Assemblage and Metal Collage

by Robert Villamagna

November 6 – December 31, 2015

Addicted to Trash/ Robert Villamagna

My earliest recollection of actually “making art” was at about age five, right after my parents and I returned from a day at the Carnegie Museum in Pittsburgh. My parents were not into art, so we did not visit the painting galleries. However, we did view a room filled with knight’s armor, and that had a huge impact on me. When we got home, I began to draw knights in armor, based on the examples I had seen that day in the Carnegie. I didn’t have a sketchbook then, or access to drawing paper. My mom provided me with flattened paper grocery sacks and pieces of white card stock that was part of the packaging of new shirts. Even back then, without my realizing it, I was making art using repurposed materials.

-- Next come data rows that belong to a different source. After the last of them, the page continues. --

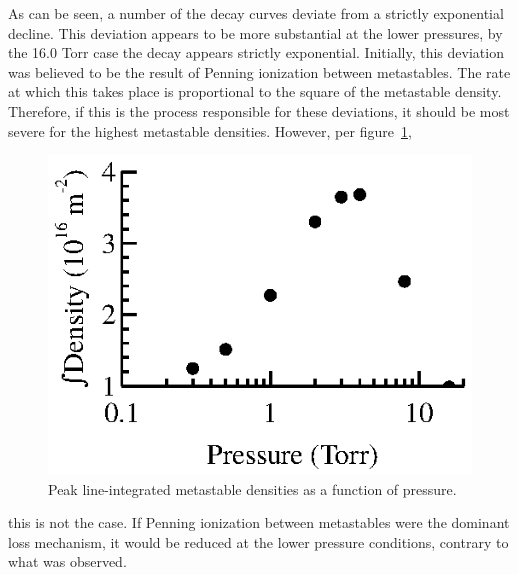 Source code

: As can be seen, a number of the decay curves deviate from a strictly exponential
decline. This deviation appears to be more substantial at the lower pressures,
by the 16.0 Torr case the decay appears strictly exponential. Initially, this
deviation was believed to be the result of Penning ionization between
metastables. The rate at which this takes place is proportional to the square of
the metastable density. Therefore, if this is the process responsible for these
deviations, it should be most severe for the highest metastable densities.
However, per figure~\ref{fig:peaknm},
\begin{figure}
  \centering
  \includegraphics{./chapters/metastables/figures/peaknm.eps}
  \caption{Peak line-integrated metastable densities as a function of pressure.}
  \label{fig:peaknm}
\end{figure}
this is not the case. If Penning ionization between metastables were the
dominant loss mechanism, it would be reduced at the lower pressure conditions,
contrary to what was observed.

I am passionate about working with found materials, aka my “trash”. I am especially attracted to those items that show use, wear and even some rust. I love stuff with character. I often find myself wondering about the person who made these materials, who used them, who held them. I like to think that a part or energy of that person is still contained in these things, and now it’s transferred into the artwork. I’m giving that discarded piece of metal, or that old photograph, a new life, a different life. I am thrilled that I can use this stuff and that it becomes part of my creative process. These various materials are every bit as important to my art making as is a tray of oils are for a painter. For me, walking through a flea market is like walking through a well- stocked art materials store. The flea market is my palette.

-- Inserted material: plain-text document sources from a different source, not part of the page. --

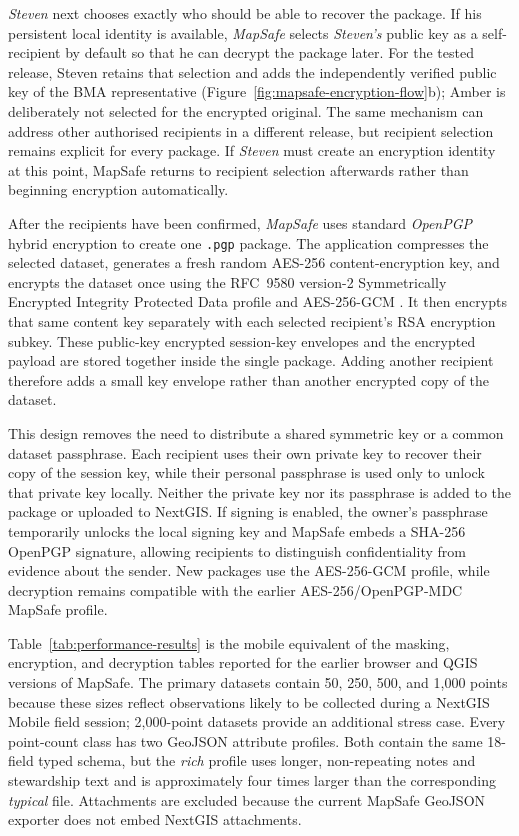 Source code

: \documentclass[]{interact}
\begin{document}
\textit{Steven} next chooses exactly who should be able to recover the package. If his persistent local identity is available, \textit{MapSafe} selects \textit{Steven's} public key as a self-recipient by default so that he can decrypt the package later. For the tested release, Steven retains that selection and adds the independently verified public key of the BMA representative (Figure~\ref{fig:mapsafe-encryption-flow}b); Amber is deliberately not selected for the encrypted original. The same mechanism can address other authorised recipients in a different release, but recipient selection remains explicit for every package. If \textit{Steven} must create an encryption identity at this point, MapSafe returns to recipient selection afterwards rather than beginning encryption automatically.

After the recipients have been confirmed, \textit{MapSafe} uses standard \textit{OpenPGP} hybrid encryption to create one \texttt{.pgp} package. The application compresses the selected dataset, generates a fresh random AES-256 content-encryption key, and encrypts the dataset once using the RFC~9580 version-2 Symmetrically Encrypted Integrity Protected Data profile and AES-256-GCM \citep{wouters2024openpgp}. It then encrypts that same content key separately with each selected recipient's RSA encryption subkey. These public-key encrypted session-key envelopes and the encrypted payload are stored together inside the single package. Adding another recipient therefore adds a small key envelope rather than another encrypted copy of the dataset.

This design removes the need to distribute a shared symmetric key or a common dataset passphrase. Each recipient uses their own private key to recover their copy of the session key, while their personal passphrase is used only to unlock that private key locally. Neither the private key nor its passphrase is added to the package or uploaded to NextGIS. If signing is enabled, the owner's passphrase temporarily unlocks the local signing key and MapSafe embeds a SHA-256 OpenPGP signature, allowing recipients to distinguish confidentiality from evidence about the sender. New packages use the AES-256-GCM profile, while decryption remains compatible with the earlier AES-256/OpenPGP-MDC MapSafe profile.







Table~\ref{tab:performance-results} is the mobile equivalent of the masking, encryption, and decryption tables reported for the earlier browser and QGIS versions of MapSafe. The primary datasets contain 50, 250, 500, and 1,000 points because these sizes reflect observations likely to be collected during a NextGIS Mobile field session; 2,000-point datasets provide an additional stress case. Every point-count class has two GeoJSON attribute profiles. Both contain the same 18-field typed schema, but the \emph{rich} profile uses longer, non-repeating notes and stewardship text and is approximately four times larger than the corresponding \emph{typical} file. Attachments are excluded because the current MapSafe GeoJSON exporter does not embed NextGIS attachments.
\end{document}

Each piece I make begins with an idea or a spark. I take some time to think about what I want to say visually. I do sketch a lot, and I keep several sketchbooks or journals close at hand, including in my truck. I sketch out most of my ideas, but my finished work may not look exactly like those initial thumbnails, and that is OK. I like to leave plenty of room for serendipity.

Next, I decide on a support. I need a sturdy surface or container upon which I will be attaching my metal or objects. Figure/ground relationships and composition are important to me, so as I build a piece I am keeping design elements in my head. Then, I just build until I feel the work is finished. Sometimes, the question of knowing when to stop can be difficult to answer.

I don’t worry too much about the viewer’s response to my work. I know what my feelings are about the piece, but I would rather the viewer respond in his, or her own way. I do hope that I can engage the viewer for more than a few seconds. I love it when I can stand back and see a person actually studying a piece of work that I have created. That is exciting to me.

Looking back, I feel that I have been an artist nearly all of my life. From that very beginning with the knight’s armor, art has been a way for me to respond to my surroundings, both real and imagined.